Pairing the student with a business member in the field that interests the student. This may help the student to understand the relevance of what he/she is learning in school and future endeavors.
If the student has a single parent who works in the evening, leaving the student unsupervised, an appropriate action step could be to have a neighbor, extended family member or other adult either stay with the student or be in contact with the student during the parent’s absence.
If the student values school and the absences occurred three days in a row, then perhaps this was an isolated incident. However, it should be made clear that consequences for the fourth absence will result in a citation to the magisterial district judge and referral to the county children and youth agency.
Consequences for Non-Compliance: Outline consequences for the student, parent/guardian, school and other participants, if they do not follow-through with the recommendations of the TEP and the BEC.

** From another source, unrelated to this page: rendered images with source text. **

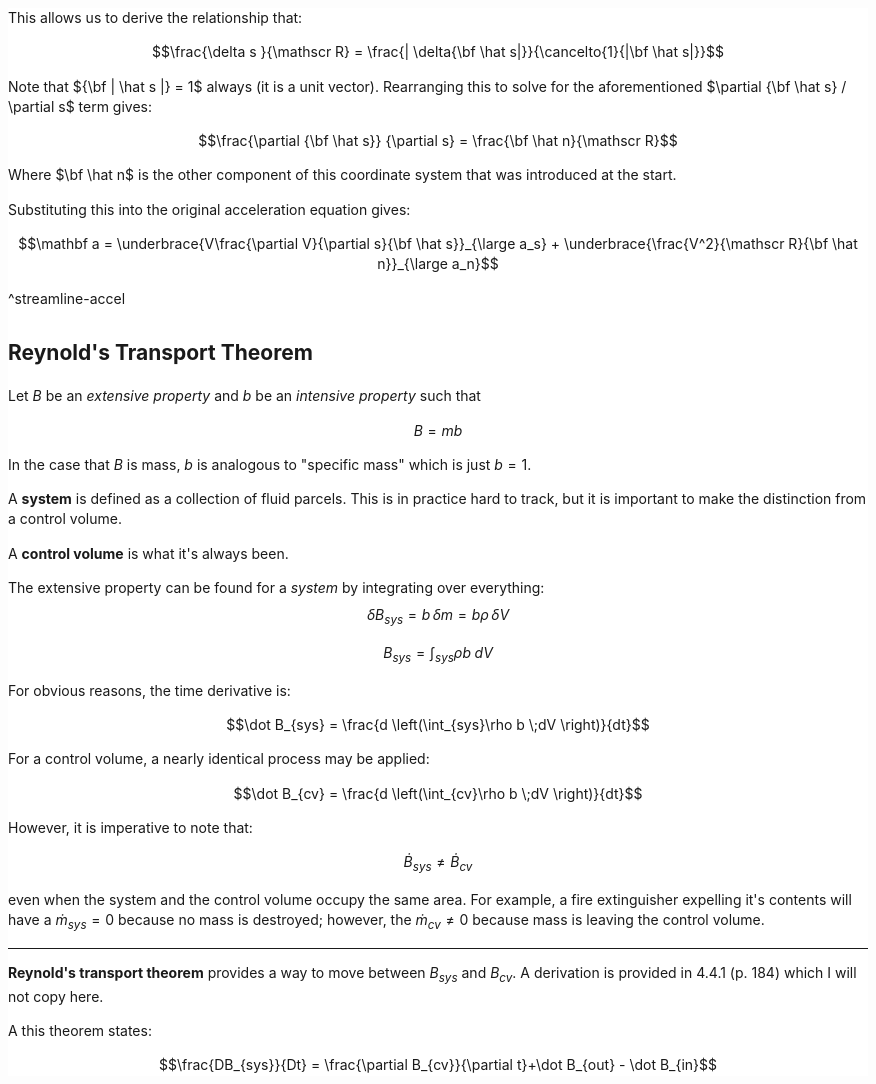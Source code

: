This allows us to derive the relationship that:

$$\frac{\delta s }{\mathscr R} = \frac{| \delta{\bf \hat s|}}{\cancelto{1}{|\bf \hat s|}}$$

Note that ${\bf | \hat s |} = 1$ always (it is a unit vector). Rearranging this to solve for the aforementioned $\partial {\bf \hat s} / \partial s$ term gives:

$$\frac{\partial {\bf \hat s}} {\partial s} = \frac{\bf \hat n}{\mathscr R}$$

Where $\bf \hat n$ is the other component of this coordinate system that was introduced at the start.

Substituting this into the original acceleration equation gives:

$$\mathbf a = \underbrace{V\frac{\partial V}{\partial s}{\bf \hat s}}_{\large a_s} + \underbrace{\frac{V^2}{\mathscr R}{\bf \hat n}}_{\large a_n}$$

^streamline-accel

## Reynold's Transport Theorem

Let $B$ be an *extensive property* and $b$ be an *intensive property* such that

$$B = mb$$

In the case that $B$ is mass, $b$ is analogous to "specific mass" which is just $b=1$. 

A **system** is defined as a collection of fluid parcels. This is in practice hard to track, but it is important to make the distinction from a control volume.

A **control volume** is what it's always been.

The extensive property can be found for a *system* by integrating over everything:
$$\delta B_{sys} = b \,\delta m = b \rho \,\delta V$$

$$B_{sys} = \int_{sys}\rho b \;dV$$

For obvious reasons, the time derivative is:

$$\dot B_{sys} = \frac{d \left(\int_{sys}\rho b \;dV \right)}{dt}$$

For a control volume, a nearly identical process may be applied:

$$\dot B_{cv} = \frac{d \left(\int_{cv}\rho b \;dV \right)}{dt}$$

However, it is imperative to note that:

$$\dot B_{sys} \ne \dot B_{cv}$$

even when the system and the control volume occupy the same area. For example, a fire extinguisher expelling it's contents will have a $\dot m_{sys} =0$ because no mass is destroyed; however, the $\dot m _{cv} \ne 0$ because mass is leaving the control volume.

---

**Reynold's transport theorem** provides a way to move between $B_{sys}$ and $B_{cv}$.  A derivation is provided in 4.4.1 (p. 184) which I will not copy here.

A this theorem states:

$$\frac{DB_{sys}}{Dt} = \frac{\partial B_{cv}}{\partial t}+\dot B_{out} - \dot B_{in}$$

Benefits for Compliance: Benefits could include better grades for the student, graduation, higher graduation rates for the school, more involved community members, improved self-esteem, better relationship with parent/s and other adults, etc.
Signatures: The student, parent and school official will sign and date the TEP as verification that all parties understand and agree to all components of the TEP.
Outcome Meeting: With school-family participants present, a follow-up meeting will be scheduled. At that time each responsible party listed in the Solutions section will report on the progress of their area of responsibility.
Outcome: The group members will list the outcome(s) of the TEP and outline next steps, if any.
Signatures: The student, parent/guardian and school official will again sign and date the TEP.
A copy of the TEP will be retained in the student’s file.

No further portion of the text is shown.